In North America, sales decreased 16.1 percent, with Foot Locker U.S. sales dipping in the low-double digits. Foot Locker Canada saw a low-single digit increase in sales. Both the Champs Sports and Kids Foot Locker banners saw high-teens sales declines.
Foot Locker’s other markets had better luck. EMEA sales growth was 4.5 percent, with mid-single-digit growth in Foot Locker Europe and low-single-digit growth at Sidestep. And Asia-Pacific saw the best results at 17.7 percent sales growth.

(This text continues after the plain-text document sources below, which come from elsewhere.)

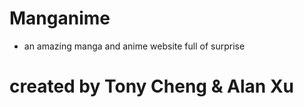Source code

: # Manganime

- an amazing manga and anime website full of surprise

# created by Tony Cheng & Alan Xu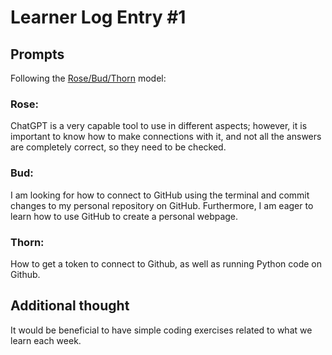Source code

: # Learner Log Entry #1 

## Prompts
Following the [Rose/Bud/Thorn](https://www.panoramaed.com/blog/rose-bud-thorn-activity-and-worksheet#:~:text=%22Rose%2C%20Bud%2C%20Thorn%22%20is%20a%20mindful%20design%2D,day%2C%20week%2C%20or%20month.) model:

### Rose:
ChatGPT is a very capable tool to use in different aspects; however, it is important to know how to make connections with it, and not all the answers are completely correct, so they need to be checked.

### Bud: 
I am looking for how to connect to GitHub using the terminal and commit changes to my personal repository on GitHub. Furthermore, I am eager to learn how to use GitHub to create a personal webpage. 

### Thorn: 
How to get a token to connect to Github, as well as running Python code on Github.

## Additional thought
It would be beneficial to have simple coding exercises related to what we learn each week.

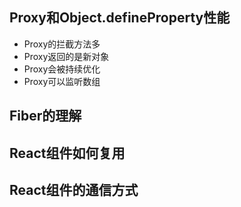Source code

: ## Proxy和Object.defineProperty性能

+ Proxy的拦截方法多
+ Proxy返回的是新对象
+ Proxy会被持续优化
+ Proxy可以监听数组

## Fiber的理解

## React组件如何复用

## React组件的通信方式



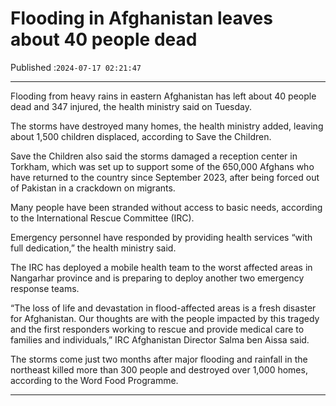 # Flooding in Afghanistan leaves about 40 people dead

Published :`2024-07-17 02:21:47`

---

Flooding from heavy rains in eastern Afghanistan has left about 40 people dead and 347 injured, the health ministry said on Tuesday.

The storms have destroyed many homes, the health ministry added, leaving about 1,500 children displaced, according to Save the Children.

Save the Children also said the storms damaged a reception center in Torkham, which was set up to support some of the 650,000 Afghans who have returned to the country since September 2023, after being forced out of Pakistan in a crackdown on migrants.

Many people have been stranded without access to basic needs, according to the International Rescue Committee (IRC).

Emergency personnel have responded by providing health services “with full dedication,” the health ministry said.

The IRC has deployed a mobile health team to the worst affected areas in Nangarhar province and is preparing to deploy another two emergency response teams.

“The loss of life and devastation in flood-affected areas is a fresh disaster for Afghanistan. Our thoughts are with the people impacted by this tragedy and the first responders working to rescue and provide medical care to families and individuals,” IRC Afghanistan Director Salma ben Aissa said.

The storms come just two months after major flooding and rainfall in the northeast killed more than 300 people and destroyed over 1,000 homes, according to the Word Food Programme.

---

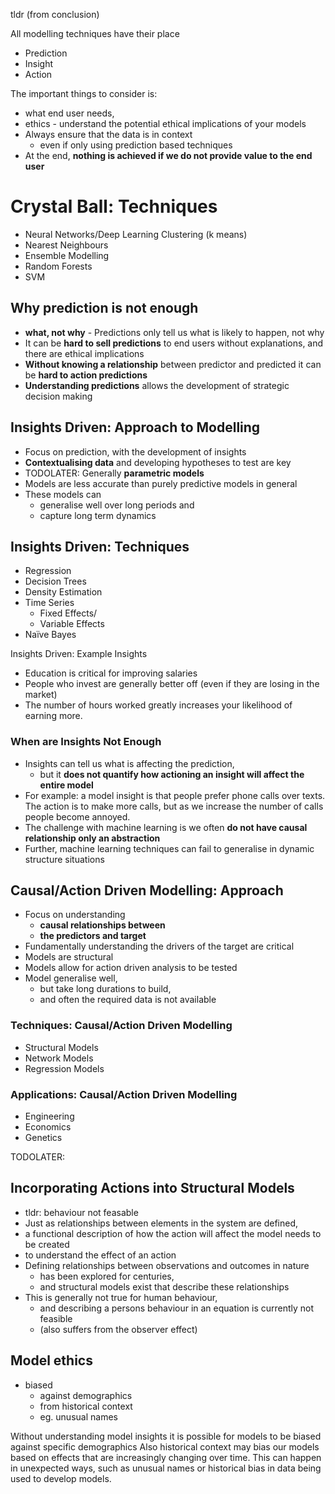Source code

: 
tldr (from conclusion)

All modelling techniques have their place 
- Prediction
- Insight
- Action

The important things to consider is:
- what end user needs, 
- ethics - understand the potential ethical implications of your models
- Always ensure that the data is in context 
  - even if only using prediction based techniques
- At the end, **nothing is achieved if we do not provide value to the end user**

# Crystal Ball: Techniques
- Neural Networks/Deep Learning Clustering (k means)
- Nearest Neighbours
- Ensemble Modelling
- Random Forests 
- SVM

## Why prediction is not enough

- **what, not why** - Predictions only tell us what is likely to happen, not why
- It can be **hard to sell predictions** to end users without explanations, and there are ethical implications
- **Without knowing a relationship** between predictor and predicted it can be **hard to action predictions**
- **Understanding predictions** allows the development of strategic decision making

## Insights Driven: Approach to Modelling
- Focus on prediction, with the development of insights
- **Contextualising data** and developing hypotheses to test are key
- TODOLATER: Generally **parametric models**   
- Models are less accurate than purely predictive models in general
- These models can 
  - generalise well over long periods and 
  - capture long term dynamics



## Insights Driven: Techniques
- Regression
- Decision Trees
- Density Estimation
- Time Series 
  - Fixed Effects/
  - Variable Effects
- Naïve Bayes

Insights Driven: Example Insights
- Education is critical for improving salaries
- People who invest are generally better off (even if they are losing in the market)
- The number of hours worked greatly increases your likelihood of earning more.

### When are Insights Not Enough
- Insights can tell us what is affecting the prediction, 
  - but it **does not quantify how actioning an insight will affect the entire model**
- For example: a model insight is that people prefer phone calls over texts. The action is to make more calls, but as we increase the number of calls people become annoyed.
- The challenge with machine learning is we often **do not have causal relationship only an abstraction**
- Further, machine learning techniques can fail to generalise in dynamic structure situations

## Causal/Action Driven Modelling: Approach

- Focus on understanding 
  - **causal relationships between** 
  - **the predictors and target**
- Fundamentally understanding the drivers of the target are critical
- Models are structural
- Models allow for action driven analysis to be tested
- Model generalise well, 
  - but take long durations to build, 
  - and often the required data is not available


### Techniques: Causal/Action Driven Modelling

- Structural Models
- Network Models
- Regression Models

### Applications: Causal/Action Driven Modelling

- Engineering
- Economics 
- Genetics


TODOLATER:
## Incorporating Actions into Structural Models
- tldr: behaviour not feasable
- Just as relationships between elements in the system are defined,
 - a functional description of how the action will affect the model needs to be created 
 - to understand the effect of an action
- Defining relationships between observations and outcomes in nature 
  - has been explored for centuries, 
  - and structural models exist that describe these relationships
- This is generally not true for human behaviour, 
  - and describing a persons behaviour in an equation is currently not feasible 
  - (also suffers from the observer effect)

## Model ethics

- biased 
  - against demographics
  - from historical context
  - eg. unusual names

Without understanding model insights it is possible for models to be biased against specific demographics
Also historical context may bias our models based on effects that are increasingly changing over time.
This can happen in unexpected ways, such as unusual names or historical bias in data being used to develop models.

Asia was up approximately 30 percent in total sales, while Pacific accelerated in the high teens.
Net Earnings: Foot Locker reported second-quarter net income of $94 million, or 99 cents per share, for the 13 weeks ended July 30, 2022, compared with net income of $430 million, or $4.09 per share, for the corresponding prior-year period.
On an adjusted basis, the retailer earned $1.10 per share, compared with adjusted earnings of $2.09 per share in the prior-year period.
Operating income came in at $139 million, down from $264 million in the year-ago period.
“I mean, the market got pretty promotional when you look at what happened in June and in the first half of July. I think we’re back near the 2019 levels,” Johnson said. “There’s not a lot of science behind it, because everybody has different situations with their inventory levels, but my hope is that the industry learns that we can sell full-price product, and the consumer has an appetite for it. I think it’s a little bit temporary as people fight their way through some of the inventory bulges that you’ve heard reported and the numbers that we talked about today. But I think that the inventory has rationalized its markdown cadence a little bit.”